Algorithms for Flaw Detection by SHM with Static Sensors Approach

• Published in: Macromolecular symposia. Vol. 405; no. 1
• Main Author: Iannone, Michele
• Format: Journal Article
• Language: English
• Published: Weinheim Wiley Subscription Services, Inc 01.10.2022
• Subjects: Aircraft; Aircraft structures; Algorithms; Damage detection; Fiber optics; Finite element method; Flaw detection; Flight safety; Impact damage; Information processing; Maintenance costs; neural network; Neural networks; reverse FEM; Sensors; SHM; Strain gauges; Structural health monitoring; Wave reflection
• ISSN: 1022-1360; 1521-3900
• DOI: 10.1002/masy.202100301

Structural Health Monitoring (SHM) is a technology aimed to monitor the soundness of the structures. Applications for aircraft structure are largely investigated. The goal is to utilize the information acquired during the monitoring to save maintenance costs, improve flight safety, and design lighter structures. There are different issues investigated by SHM research, like load monitoring and impact detection. The most primarily investigated issue is damage detection, that is, developing a system that utilizes sensors to detect the damages in the structure.

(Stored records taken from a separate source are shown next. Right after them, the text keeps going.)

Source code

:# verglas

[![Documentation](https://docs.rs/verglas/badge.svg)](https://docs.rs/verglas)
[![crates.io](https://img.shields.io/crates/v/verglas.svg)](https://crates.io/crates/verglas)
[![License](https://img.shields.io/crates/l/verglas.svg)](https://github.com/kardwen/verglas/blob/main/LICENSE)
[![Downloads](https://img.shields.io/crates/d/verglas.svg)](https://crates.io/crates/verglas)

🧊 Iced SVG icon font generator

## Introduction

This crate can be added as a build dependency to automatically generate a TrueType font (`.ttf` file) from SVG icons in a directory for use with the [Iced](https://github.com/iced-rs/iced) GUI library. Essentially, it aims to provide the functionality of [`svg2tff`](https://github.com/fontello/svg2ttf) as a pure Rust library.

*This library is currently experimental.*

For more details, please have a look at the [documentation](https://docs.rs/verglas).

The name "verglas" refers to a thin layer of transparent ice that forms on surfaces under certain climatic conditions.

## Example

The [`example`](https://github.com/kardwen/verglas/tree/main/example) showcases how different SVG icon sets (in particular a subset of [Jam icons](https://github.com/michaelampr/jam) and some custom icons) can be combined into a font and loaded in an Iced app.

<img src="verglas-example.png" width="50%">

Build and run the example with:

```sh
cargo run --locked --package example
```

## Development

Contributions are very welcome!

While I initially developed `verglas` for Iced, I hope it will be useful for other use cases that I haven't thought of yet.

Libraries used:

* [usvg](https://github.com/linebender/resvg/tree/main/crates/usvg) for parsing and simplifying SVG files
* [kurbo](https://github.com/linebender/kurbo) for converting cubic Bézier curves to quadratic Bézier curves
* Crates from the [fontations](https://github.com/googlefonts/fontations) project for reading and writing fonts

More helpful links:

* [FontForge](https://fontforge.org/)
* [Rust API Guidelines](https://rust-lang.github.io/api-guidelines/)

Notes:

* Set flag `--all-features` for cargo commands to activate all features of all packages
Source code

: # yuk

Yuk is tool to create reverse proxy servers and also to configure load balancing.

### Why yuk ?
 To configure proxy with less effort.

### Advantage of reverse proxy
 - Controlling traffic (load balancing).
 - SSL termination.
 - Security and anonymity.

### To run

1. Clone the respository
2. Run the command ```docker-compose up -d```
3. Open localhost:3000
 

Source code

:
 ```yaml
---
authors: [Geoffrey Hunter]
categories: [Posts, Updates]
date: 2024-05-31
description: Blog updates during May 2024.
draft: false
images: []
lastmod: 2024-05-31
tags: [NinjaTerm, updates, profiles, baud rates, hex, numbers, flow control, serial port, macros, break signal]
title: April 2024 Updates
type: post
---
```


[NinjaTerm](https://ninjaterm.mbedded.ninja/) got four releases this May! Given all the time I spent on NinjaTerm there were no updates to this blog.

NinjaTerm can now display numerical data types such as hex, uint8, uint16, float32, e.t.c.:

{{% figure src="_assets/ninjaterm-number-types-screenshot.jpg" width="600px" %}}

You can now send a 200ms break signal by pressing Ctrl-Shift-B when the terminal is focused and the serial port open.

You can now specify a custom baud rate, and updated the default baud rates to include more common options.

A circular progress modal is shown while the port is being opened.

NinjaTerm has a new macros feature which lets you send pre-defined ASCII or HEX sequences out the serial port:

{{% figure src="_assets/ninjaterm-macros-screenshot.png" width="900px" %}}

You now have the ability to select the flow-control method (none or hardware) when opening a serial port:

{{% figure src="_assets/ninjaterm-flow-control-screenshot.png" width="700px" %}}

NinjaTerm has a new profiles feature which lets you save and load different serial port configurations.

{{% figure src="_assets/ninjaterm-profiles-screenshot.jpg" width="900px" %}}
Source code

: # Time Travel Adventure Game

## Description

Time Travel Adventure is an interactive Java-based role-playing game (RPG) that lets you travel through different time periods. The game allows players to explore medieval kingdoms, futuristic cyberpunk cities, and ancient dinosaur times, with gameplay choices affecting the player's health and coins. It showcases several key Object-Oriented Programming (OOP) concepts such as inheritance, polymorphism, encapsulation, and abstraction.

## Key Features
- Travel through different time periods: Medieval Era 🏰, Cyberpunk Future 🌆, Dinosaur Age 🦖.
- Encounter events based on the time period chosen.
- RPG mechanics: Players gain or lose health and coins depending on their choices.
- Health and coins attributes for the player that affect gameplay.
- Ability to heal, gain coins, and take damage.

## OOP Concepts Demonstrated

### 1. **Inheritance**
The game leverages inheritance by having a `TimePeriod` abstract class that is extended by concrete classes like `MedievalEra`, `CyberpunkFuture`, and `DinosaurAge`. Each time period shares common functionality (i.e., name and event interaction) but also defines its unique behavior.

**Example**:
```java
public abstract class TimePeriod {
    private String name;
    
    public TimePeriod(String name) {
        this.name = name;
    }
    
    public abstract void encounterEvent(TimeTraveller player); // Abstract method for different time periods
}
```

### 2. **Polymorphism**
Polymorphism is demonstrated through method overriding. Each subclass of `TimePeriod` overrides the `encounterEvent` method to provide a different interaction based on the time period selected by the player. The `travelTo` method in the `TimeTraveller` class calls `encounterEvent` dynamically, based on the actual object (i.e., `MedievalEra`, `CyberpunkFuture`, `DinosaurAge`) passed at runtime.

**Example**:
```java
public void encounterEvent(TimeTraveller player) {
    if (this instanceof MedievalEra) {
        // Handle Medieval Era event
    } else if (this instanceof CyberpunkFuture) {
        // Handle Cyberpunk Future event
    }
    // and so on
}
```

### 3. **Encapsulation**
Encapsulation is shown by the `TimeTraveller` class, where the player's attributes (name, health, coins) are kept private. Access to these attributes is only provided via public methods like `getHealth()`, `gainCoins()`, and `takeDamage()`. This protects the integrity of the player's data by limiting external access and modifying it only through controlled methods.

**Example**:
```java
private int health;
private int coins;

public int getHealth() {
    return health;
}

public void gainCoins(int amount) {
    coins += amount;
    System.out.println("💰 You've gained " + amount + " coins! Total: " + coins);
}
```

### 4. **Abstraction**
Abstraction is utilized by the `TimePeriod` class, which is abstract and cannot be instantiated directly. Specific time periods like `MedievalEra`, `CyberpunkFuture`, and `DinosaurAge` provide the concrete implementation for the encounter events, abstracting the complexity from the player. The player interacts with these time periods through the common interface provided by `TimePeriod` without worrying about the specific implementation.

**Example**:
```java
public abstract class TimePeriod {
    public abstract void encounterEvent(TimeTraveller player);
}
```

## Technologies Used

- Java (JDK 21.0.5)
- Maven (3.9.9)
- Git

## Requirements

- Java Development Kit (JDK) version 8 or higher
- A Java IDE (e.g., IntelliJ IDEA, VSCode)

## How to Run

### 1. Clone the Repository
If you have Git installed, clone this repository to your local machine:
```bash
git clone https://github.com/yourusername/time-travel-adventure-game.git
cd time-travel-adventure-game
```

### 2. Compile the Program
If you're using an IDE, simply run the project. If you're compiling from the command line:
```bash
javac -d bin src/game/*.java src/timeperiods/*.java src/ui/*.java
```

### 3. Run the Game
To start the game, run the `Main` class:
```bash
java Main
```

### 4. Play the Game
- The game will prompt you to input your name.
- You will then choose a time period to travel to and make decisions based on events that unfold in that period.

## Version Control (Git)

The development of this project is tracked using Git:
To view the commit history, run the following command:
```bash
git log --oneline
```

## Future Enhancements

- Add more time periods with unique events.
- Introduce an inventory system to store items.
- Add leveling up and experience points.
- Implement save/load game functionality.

The damage detection can be performed with two different types of sensors: dynamic and static sensors. Dynamic sensors work by the transmission of waves through the structures. Defects are identified by deviation and reflection of the waves by damages. The SHM approach described in this work uses static sensors, like strain gages or fiber optics. The strain fields under load in pristine and damaged conditions are compared; damages are identified by evaluating the change in the strain field. Developed and patented in Leonardo Aircraft, two different algorithms for damage detection are described in this work. The algorithms are based on reverse finite element model (F.E.M.) and neural networks.